We internally manage our operations by reference to segment operating income and segment operating margin, which are not recognized measures under GAAP. When analyzing our operating performance, investors should use segment operating income and segment operating margin in addition to, and not as alternatives for, operating income and operating margin or any other performance measure presented in accordance with GAAP. They are measures that we use to evaluate our core operating performance. We believe that segment operating income and segment operating margin reflect additional ways of viewing aspects of our operations that, when viewed with our GAAP results, provide a more complete understanding of factors and trends affecting our business. We believe these measures are used by investors and are a useful indicator to measure our performance. Because not all companies use identical calculations, our presentation of segment operating income and segment operating margin may not be comparable to similarly titled measures of other companies.
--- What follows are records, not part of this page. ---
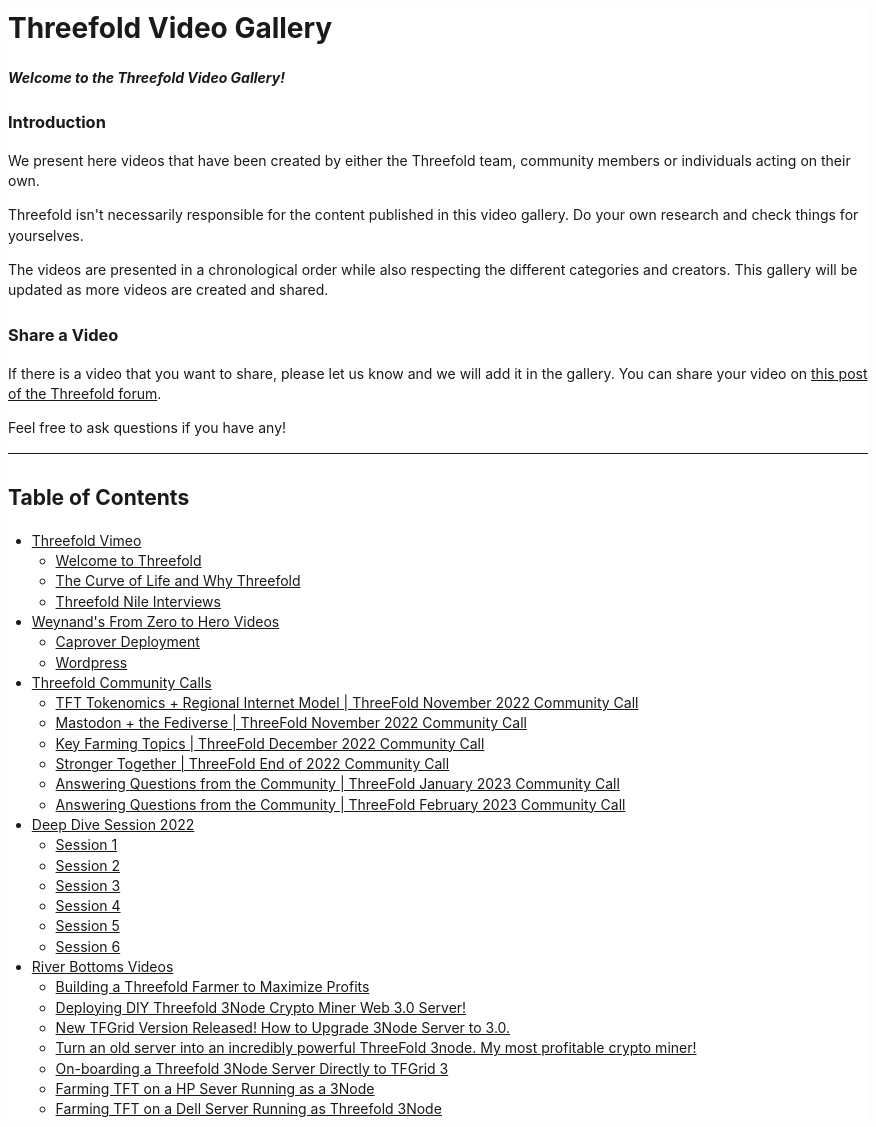 <h1>Threefold Video Gallery</h1>

***Welcome to the Threefold Video Gallery!***

<h3>Introduction</h3>

We present here videos that have been created by either the Threefold team, community members or individuals acting on their own.

Threefold isn't necessarily responsible for the content published in this video gallery. 
Do your own research and check things for yourselves.

The videos are presented in a chronological order while also respecting the different categories and creators. This gallery will be updated as more videos are created and shared.

<h3>Share a Video</h3>

If there is a video that you want to share, please let us know and we will add it in the gallery. You can share your video on [this post of the Threefold forum](https://forum.threefold.io/t/threefold-video-gallery/3091). 

Feel free to ask questions if you have any!

***

<h2>Table of Contents</h2>

- [Threefold Vimeo](#threefold-vimeo)
  - [Welcome to Threefold](#welcome-to-threefold)
  - [The Curve of Life and Why Threefold](#the-curve-of-life-and-why-threefold)
  - [Threefold Nile Interviews](#threefold-nile-interviews)
- [Weynand's From Zero to Hero Videos](#weynands-from-zero-to-hero-videos)
  - [Caprover Deployment](#caprover-deployment)
  - [Wordpress](#wordpress)
- [Threefold Community Calls](#threefold-community-calls)
  - [TFT Tokenomics + Regional Internet Model | ThreeFold November 2022 Community Call](#tft-tokenomics--regional-internet-model--threefold-november-2022-community-call)
  - [Mastodon + the Fediverse | ThreeFold November 2022 Community Call](#mastodon--the-fediverse--threefold-november-2022-community-call)
  - [Key Farming Topics | ThreeFold December 2022 Community Call](#key-farming-topics--threefold-december-2022-community-call)
  - [Stronger Together | ThreeFold End of 2022 Community Call](#stronger-together--threefold-end-of-2022-community-call)
  - [Answering Questions from the Community | ThreeFold January 2023 Community Call](#answering-questions-from-the-community--threefold-january-2023-community-call)
  - [Answering Questions from the Community | ThreeFold February 2023 Community Call](#answering-questions-from-the-community--threefold-february-2023-community-call)
- [Deep Dive Session 2022](#deep-dive-session-2022)
  - [Session 1](#session-1)
  - [Session 2](#session-2)
  - [Session 3](#session-3)
  - [Session 4](#session-4)
  - [Session 5](#session-5)
  - [Session 6](#session-6)
- [River Bottoms Videos](#river-bottoms-videos)
  - [Building a Threefold Farmer to Maximize Profits](#building-a-threefold-farmer-to-maximize-profits)
  - [Deploying DIY Threefold 3Node Crypto Miner Web 3.0 Server!](#deploying-diy-threefold-3node-crypto-miner-web-30-server)
  - [New TFGrid Version Released! How to Upgrade 3Node Server to 3.0.](#new-tfgrid-version-released-how-to-upgrade-3node-server-to-30)
  - [Turn an old server into an incredibly powerful ThreeFold 3node. My most profitable crypto miner!](#turn-an-old-server-into-an-incredibly-powerful-threefold-3node-my-most-profitable-crypto-miner)
  - [On-boarding a Threefold 3Node Server Directly to TFGrid 3](#on-boarding-a-threefold-3node-server-directly-to-tfgrid-3)
  - [Farming TFT on a HP Sever Running as a 3Node](#farming-tft-on-a-hp-sever-running-as-a-3node)
  - [Farming TFT on a Dell Server Running as Threefold 3Node](#farming-tft-on-a-dell-server-running-as-threefold-3node)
Shipbuilding revenue, shipbuilding operating margin, Mission Technologies EBITDA and Mission Technologies EBITDA margin are not measures recognized under GAAP. They are measures that we use to evaluate our core operating performance. When analyzing our operating performance, investors should use shipbuilding revenue, shipbuilding operating margin, Mission Technologies EBITDA and Mission Technologies EBITDA margin in addition to, and not as alternatives for, operating income and operating margin or any other performance measure presented in accordance with GAAP. We believe that shipbuilding revenue, shipbuilding operating margin, Mission Technologies EBITDA and Mission Technologies EBITDA margin reflect an additional way of viewing aspects of our operations that, when viewed with our GAAP results, provide a more complete understanding of factors and trends affecting our business. We believe these measures are used by investors and are a useful indicator to measure our performance. Because not all companies use identical calculations, our presentation of shipbuilding revenue, shipbuilding operating margin, Mission Technologies EBITDA and Mission Technologies EBITDA margin may not be comparable to similarly titled measures of other companies.
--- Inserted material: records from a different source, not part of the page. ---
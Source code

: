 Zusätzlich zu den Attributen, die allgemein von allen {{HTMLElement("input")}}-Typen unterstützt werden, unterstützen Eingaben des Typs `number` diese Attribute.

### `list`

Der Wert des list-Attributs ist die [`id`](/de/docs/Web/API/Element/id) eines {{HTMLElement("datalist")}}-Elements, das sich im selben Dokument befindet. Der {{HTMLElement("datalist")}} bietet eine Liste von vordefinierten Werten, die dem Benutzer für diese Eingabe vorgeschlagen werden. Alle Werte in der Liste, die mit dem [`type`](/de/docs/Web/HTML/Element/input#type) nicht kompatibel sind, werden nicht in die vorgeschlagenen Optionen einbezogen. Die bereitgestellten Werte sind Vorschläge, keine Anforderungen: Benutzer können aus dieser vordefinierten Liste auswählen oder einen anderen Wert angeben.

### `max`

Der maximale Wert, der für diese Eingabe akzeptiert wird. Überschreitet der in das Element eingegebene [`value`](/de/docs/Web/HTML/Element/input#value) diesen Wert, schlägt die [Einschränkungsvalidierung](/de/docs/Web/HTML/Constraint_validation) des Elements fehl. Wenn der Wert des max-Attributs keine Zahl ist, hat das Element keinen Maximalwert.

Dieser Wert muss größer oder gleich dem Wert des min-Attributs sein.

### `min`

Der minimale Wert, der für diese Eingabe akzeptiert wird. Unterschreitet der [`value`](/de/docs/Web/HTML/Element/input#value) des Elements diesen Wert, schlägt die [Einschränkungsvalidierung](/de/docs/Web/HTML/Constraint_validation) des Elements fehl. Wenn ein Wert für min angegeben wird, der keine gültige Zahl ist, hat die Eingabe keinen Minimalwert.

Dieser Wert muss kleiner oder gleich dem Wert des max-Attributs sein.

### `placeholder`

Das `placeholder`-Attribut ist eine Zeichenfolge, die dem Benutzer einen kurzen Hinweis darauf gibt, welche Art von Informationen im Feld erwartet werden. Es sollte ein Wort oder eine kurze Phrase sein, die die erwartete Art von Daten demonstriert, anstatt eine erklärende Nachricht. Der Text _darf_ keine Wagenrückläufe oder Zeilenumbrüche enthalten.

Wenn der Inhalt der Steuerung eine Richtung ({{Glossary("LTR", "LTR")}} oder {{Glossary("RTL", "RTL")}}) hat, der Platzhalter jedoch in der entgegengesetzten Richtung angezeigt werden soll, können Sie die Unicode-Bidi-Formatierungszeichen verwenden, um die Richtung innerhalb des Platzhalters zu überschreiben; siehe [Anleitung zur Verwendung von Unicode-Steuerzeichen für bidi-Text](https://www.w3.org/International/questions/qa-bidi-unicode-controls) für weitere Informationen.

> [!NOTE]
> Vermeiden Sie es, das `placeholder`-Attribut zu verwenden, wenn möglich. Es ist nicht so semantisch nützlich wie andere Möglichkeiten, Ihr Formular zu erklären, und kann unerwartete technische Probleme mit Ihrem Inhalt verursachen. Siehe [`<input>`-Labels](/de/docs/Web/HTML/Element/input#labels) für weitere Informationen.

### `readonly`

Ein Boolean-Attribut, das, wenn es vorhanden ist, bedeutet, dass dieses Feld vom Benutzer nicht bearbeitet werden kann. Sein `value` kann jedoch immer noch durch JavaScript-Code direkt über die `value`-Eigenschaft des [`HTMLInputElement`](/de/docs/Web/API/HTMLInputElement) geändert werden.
Free cash flow is not a measure recognized under GAAP. Free cash flow has limitations as an analytical tool and should not be considered in isolation from, or as a substitute for net earnings as a measure of our performance or net cash provided or used by operating activities as a measure of our liquidity. We believe free cash flow is an important measure for our investors because it provides them insight into our current and period-to-period performance and our ability to generate cash from continuing operations. We also use free cash flow as a key operating metric in assessing the performance of our business and as a key performance measure in evaluating management performance and determining incentive compensation. Free cash flow may not be comparable to similarly titled measures of other companies.
In reliance upon Item 10(e)(1)(i)(B) of Regulation S-K, reconciliations of forward-looking GAAP and non-GAAP measures are not provided because of the unreasonable effort associated with providing such reconciliations due to the variability in the occurrence and the amounts of certain components of GAAP and non-GAAP measures. For the same reasons, we are unable to address the significance of the unavailable information, which could be material to future results.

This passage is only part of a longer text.